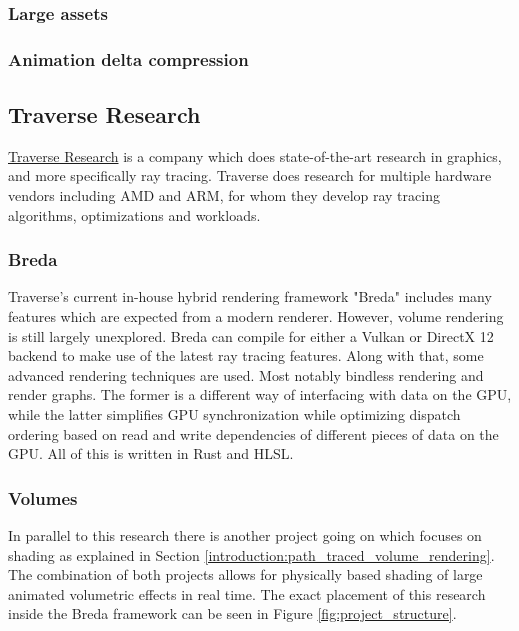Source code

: \subsubsection{Large assets} \label{introduction:gaps_in_current_research:large_assets}
\subsubsection{Animation delta compression} \label{introduction:gaps_in_current_research:animation_delta_compression}







\subsection{Traverse Research} \label{introduction:traverse_research}
\href{https://traverseresearch.nl/}{Traverse Research} is a company which does state-of-the-art research in graphics, and more specifically ray tracing. Traverse does research for multiple hardware vendors including AMD and ARM, for whom they develop ray tracing algorithms, optimizations and workloads.
\subsubsection{Breda} \label{introduction:traverse_research:breda}
Traverse's current in-house hybrid rendering framework "Breda" includes many features which are expected from a modern renderer. However, volume rendering is still largely unexplored. Breda can compile for either a Vulkan or DirectX 12 backend to make use of the latest ray tracing features. Along with that, some advanced rendering techniques are used. Most notably bindless rendering\cite{BindlessRenderingSetup} and render graphs\cite{RenderGraph101}. The former is a different way of interfacing with data on the GPU, while the latter simplifies GPU synchronization while optimizing dispatch ordering based on read and write dependencies of different pieces of data on the GPU. All of this is written in Rust and HLSL.
\subsubsection{Volumes} \label{introduction:traverse_research:volumes}
In parallel to this research there is another project going on which focuses on shading as explained in Section \ref{introduction:path_traced_volume_rendering}. The combination of both projects allows for physically based shading of large animated volumetric effects in real time. The exact placement of this research inside the Breda framework can be seen in Figure \ref{fig:project_structure}.

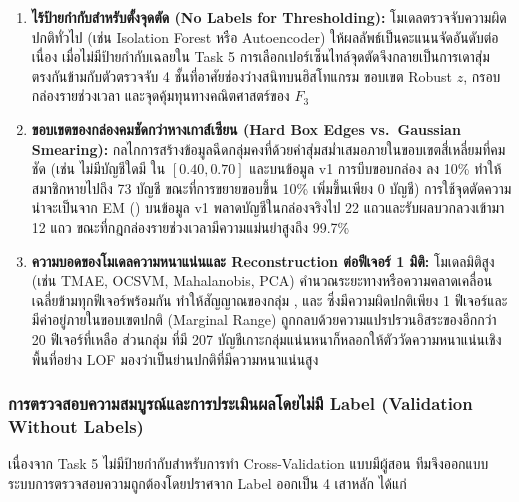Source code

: \begin{decisionbox}
\begin{enumerate}
  \item \textbf{ไร้ป้ายกำกับสำหรับตั้งจุดตัด (No Labels for Thresholding):} โมเดลตรวจจับความผิดปกติทั่วไป (เช่น Isolation Forest หรือ Autoencoder) ให้ผลลัพธ์เป็นคะแนนจัดอันดับต่อเนื่อง เมื่อไม่มีป้ายกำกับเฉลยใน Task 5 การเลือกเปอร์เซ็นไทล์จุดตัดจึงกลายเป็นการเดาสุ่ม ตรงกันข้ามกับตัวตรวจจับ 4 ชั้นที่อาศัยช่องว่างสนิทบนฮิสโทแกรม ขอบเขต Robust $z$, กรอบกล่องรายช่วงเวลา และจุดคุ้มทุนทางคณิตศาสตร์ของ $F_3$
  \item \textbf{ขอบเขตของกล่องคมชัดกว่าหางเกาส์เซียน (Hard Box Edges vs.\ Gaussian Smearing):} กลไกการสร้างข้อมูลฉีดกลุ่มคงที่ด้วยค่าสุ่มสม่ำเสมอภายในขอบเขตสี่เหลี่ยมที่คมชัด (เช่น ไม่มีบัญชีใดมี  ใน $[0.40, 0.70]$ และบนข้อมูล v1 การบีบขอบกล่อง  ลง 10\% ทำให้สมาชิกหายไปถึง 73 บัญชี ขณะที่การขยายขอบขึ้น 10\% เพิ่มขึ้นเพียง 0 บัญชี) การใช้จุดตัดความน่าจะเป็นจาก EM () บนข้อมูล v1 พลาดบัญชีในกล่องจริงไป 22 แถวและรับผลบวกลวงเข้ามา 12 แถว ขณะที่กฎกล่องรายช่วงเวลามีความแม่นยำสูงถึง 99.7\%
  \item \textbf{ความบอดของโมเดลความหนาแน่นและ Reconstruction ต่อฟีเจอร์ 1 มิติ:} โมเดลมิติสูง (เช่น TMAE, OCSVM, Mahalanobis, PCA) คำนวณระยะทางหรือความคลาดเคลื่อนเฉลี่ยข้ามทุกฟีเจอร์พร้อมกัน ทำให้สัญญาณของกลุ่ม ,  และ  ซึ่งมีความผิดปกติเพียง 1 ฟีเจอร์และมีค่าอยู่ภายในขอบเขตปกติ (Marginal Range) ถูกกลบด้วยความแปรปรวนอิสระของอีกกว่า 20 ฟีเจอร์ที่เหลือ ส่วนกลุ่ม  ที่มี 207 บัญชีเกาะกลุ่มแน่นหนาก็หลอกให้ตัววัดความหนาแน่นเชิงพื้นที่อย่าง LOF มองว่าเป็นย่านปกติที่มีความหนาแน่นสูง
\end{enumerate}
\end{decisionbox}

\subsubsection{การตรวจสอบความสมบูรณ์และการประเมินผลโดยไม่มี Label (Validation Without Labels)}
\label{subsubsec:t5_validation}

เนื่องจาก Task 5 ไม่มีป้ายกำกับสำหรับการทำ Cross-Validation แบบมีผู้สอน ทีมจึงออกแบบระบบการตรวจสอบความถูกต้องโดยปราศจาก Label ออกเป็น 4 เสาหลัก ได้แก่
:::::
Problem to work on → For each line of the entries that contains the word "begin", make a copy.

Answer section →
: \begin{decisionbox}
\begin{enumerate}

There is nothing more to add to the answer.